Roee Rosen: Group Exhibition
by Keren Goldberg | 08.02.16Joshua Simon and Gilad Melzer, the curators of Roee Rosen’s impressive mid-career retrospective, wisely decided to address it as a ‘group exhibition’. Rosen, one of the most prominent Israeli artists, is a master puppeteer, a fabricator of personas and narratives that take over his practice. The show is divided into colour-coded sections, each representing a different project, a different identity.
The first in these is Justine Frank, a fictional Jewish-Belgian painter who was briefly associated with the surrealist movement in Paris before arriving to Tel Aviv in the 1930s. Her works, which are all made by Rosen and show a provocative melange of religious Jewish iconography, radical pornography and surrealist imagery, repelled the then Zionist young Israeli art scene. Rosen created not only Frank, but also the conflictual context of her creation – in a video interview (Two Women and a Man, 2005) cultural critic Joanna Fuhrer-Ha’sfari (played by Rosen himself), criticise Rosen for his patriarchal appropriation of Franks’ work, which was actually discovered by art historian Anne Kastrop, a fabricated persona as well.

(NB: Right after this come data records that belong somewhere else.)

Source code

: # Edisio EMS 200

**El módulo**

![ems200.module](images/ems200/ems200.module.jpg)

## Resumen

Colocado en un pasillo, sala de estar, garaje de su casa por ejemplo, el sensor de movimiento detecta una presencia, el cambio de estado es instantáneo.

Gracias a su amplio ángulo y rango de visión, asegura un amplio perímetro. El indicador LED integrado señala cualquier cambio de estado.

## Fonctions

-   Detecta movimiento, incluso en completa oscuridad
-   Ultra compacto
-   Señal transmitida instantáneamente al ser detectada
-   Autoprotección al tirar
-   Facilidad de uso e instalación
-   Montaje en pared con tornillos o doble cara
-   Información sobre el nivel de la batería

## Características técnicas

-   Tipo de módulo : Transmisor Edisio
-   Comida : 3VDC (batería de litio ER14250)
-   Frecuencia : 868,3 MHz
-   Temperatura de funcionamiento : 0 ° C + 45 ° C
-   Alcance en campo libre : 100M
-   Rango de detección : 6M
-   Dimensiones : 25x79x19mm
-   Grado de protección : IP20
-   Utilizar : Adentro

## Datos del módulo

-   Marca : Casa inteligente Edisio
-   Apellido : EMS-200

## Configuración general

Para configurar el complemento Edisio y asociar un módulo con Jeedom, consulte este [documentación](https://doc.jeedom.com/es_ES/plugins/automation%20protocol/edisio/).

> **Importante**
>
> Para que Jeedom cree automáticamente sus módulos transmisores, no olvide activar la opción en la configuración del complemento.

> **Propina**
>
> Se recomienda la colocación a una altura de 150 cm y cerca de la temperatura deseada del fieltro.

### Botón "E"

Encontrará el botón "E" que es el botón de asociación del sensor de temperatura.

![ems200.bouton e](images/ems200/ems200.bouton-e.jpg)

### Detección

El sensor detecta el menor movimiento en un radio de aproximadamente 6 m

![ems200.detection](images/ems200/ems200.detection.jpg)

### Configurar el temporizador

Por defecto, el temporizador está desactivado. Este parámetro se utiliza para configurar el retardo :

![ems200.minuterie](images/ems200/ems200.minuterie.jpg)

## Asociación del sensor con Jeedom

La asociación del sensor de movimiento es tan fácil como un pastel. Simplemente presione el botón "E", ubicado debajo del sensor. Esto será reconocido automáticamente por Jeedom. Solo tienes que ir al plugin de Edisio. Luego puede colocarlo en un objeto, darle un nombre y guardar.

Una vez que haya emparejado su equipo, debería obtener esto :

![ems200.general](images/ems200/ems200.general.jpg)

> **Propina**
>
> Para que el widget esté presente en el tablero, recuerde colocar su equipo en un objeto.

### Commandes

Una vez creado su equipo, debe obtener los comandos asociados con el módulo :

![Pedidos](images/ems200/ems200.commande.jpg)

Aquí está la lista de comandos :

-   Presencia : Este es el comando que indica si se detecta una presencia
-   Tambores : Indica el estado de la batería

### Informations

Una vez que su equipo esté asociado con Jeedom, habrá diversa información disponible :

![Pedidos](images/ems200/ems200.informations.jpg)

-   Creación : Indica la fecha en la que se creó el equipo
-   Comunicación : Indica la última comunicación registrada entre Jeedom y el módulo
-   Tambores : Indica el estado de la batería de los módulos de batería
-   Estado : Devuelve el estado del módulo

Another hybrid Israeli character is Maxim Komar-Myshkin, the pseudonym of the Russian poet Efim Poplavsky, who emigrated to Tel Aviv in the early 2000s. Komar-Myshkin, who believed that Vladimir Putin is personally haunting him, created an operatic children’s book, in which ‘Vladimir’ is being attacked, molested and finally murdered by animated objects (Vladimir’s Night, 2011-2014). He also founded the ‘Buried Alive Group’, a collective of ex-Soviet artists who disavowed both the Israeli culture around them as well as their Russian origins.

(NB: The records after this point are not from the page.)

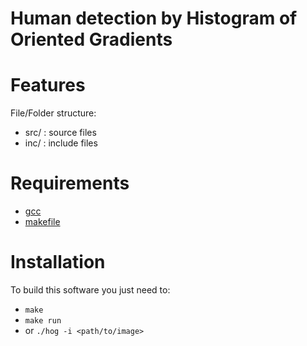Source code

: <!---
t:/*******************************************************************************
// Project name   : LSI Design Contest
// File name      : README.md
// Created date   : Wed 22 Mar 2017
// Author         : Huy Hung Ho
// Last modified  : Wed 16 Aug 2017 01:06:35 AM ICT
// Desc           :
*******************************************************************************/
-->
Human detection by Histogram of Oriented Gradients
==================================================

# Features

File/Folder structure:
- src/   			: source files
- inc/   			: include files


# Requirements

- [gcc](https://gcc.gnu.org/)
- [makefile](https://www.gnu.org/software/make/manual/make.html)


# Installation

To build this software you just need to:
- `make`
- `make run`
- or `./hog -i <path/to/image>`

The third semi-fictional section is Live and Die as Eva Braun, a show which aroused inflamed political debates when it was first shown at Israel Museum in Jerusalem in 1997. It invites the viewer to become the dictator’s lover during the last days of the war and final suicide, through a hair-raising mental journey accompanied by drawings and texts written in the first person.
The fourth section, under the title ‘Roee Rosen’, presents, among rest, Rosen’s famous Funeral Paintings – round format paintings in which Rosen envisions his own funeral from within the grave, as well as his self-portraits as various martyrs, some are presented as edible and coated in a brown layer of chocolate-faeces.

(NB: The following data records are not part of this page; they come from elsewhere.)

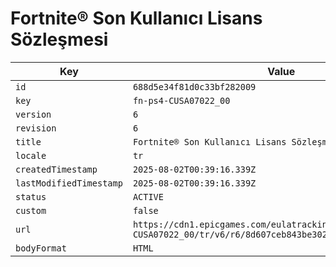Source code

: # Fortnite® Son Kullanıcı Lisans Sözleşmesi

| Key | Value |
| --- | ----- |
| `id` | `688d5e34f81d0c33bf282009` |
| `key` | `fn-ps4-CUSA07022_00` |
| `version` | `6` |
| `revision` | `6` |
| `title` | `Fortnite® Son Kullanıcı Lisans Sözleşmesi` |
| `locale` | `tr` |
| `createdTimestamp` | `2025-08-02T00:39:16.339Z` |
| `lastModifiedTimestamp` | `2025-08-02T00:39:16.339Z` |
| `status` | `ACTIVE` |
| `custom` | `false` |
| `url` | `https://cdn1.epicgames.com/eulatracking-download/fn-ps4-CUSA07022_00/tr/v6/r6/8d607ceb843be302bda023a9892b3e44.pdf` |
| `bodyFormat` | `HTML` |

Also included is a cinema, screening Rosen’s excellent video works, such as The Confessions of Roee Rosen (2008) – Rosen’s personal confessions delivered through three female illegal workers, Out (2010) – a scene of female BDSM, in which the dominant tries to exorcise the demon possessing the subordinate – Avigdor Lieberman; Hilarious (2010) – a live stand up show gone bad; and The Buried Alive Group videos. Rosen is also a prolific writer, and his books and publications are included in a library section, along side his early artist book The Blind Merchant (1989-1991), in which he illustrated and contributed a parasitic text of his own to William Shakespeare’s ‘The Merchant of Venice’.
This encompassing show offers a valuable chance to view Rosen’s overwhelmingly wide-range practice as a whole. Through his continuous building and dismantling of identities and his obsessive preoccupation with self-representation, all delivered through a coherent aesthetic, Rosen challenges categories of past and present, of national history, and draws an unconditional, sometimes comical critic of Israeli and Jewish identifications.
Exhibition at the Tel Aviv Museum of Art, 15 January – 30 April 2016.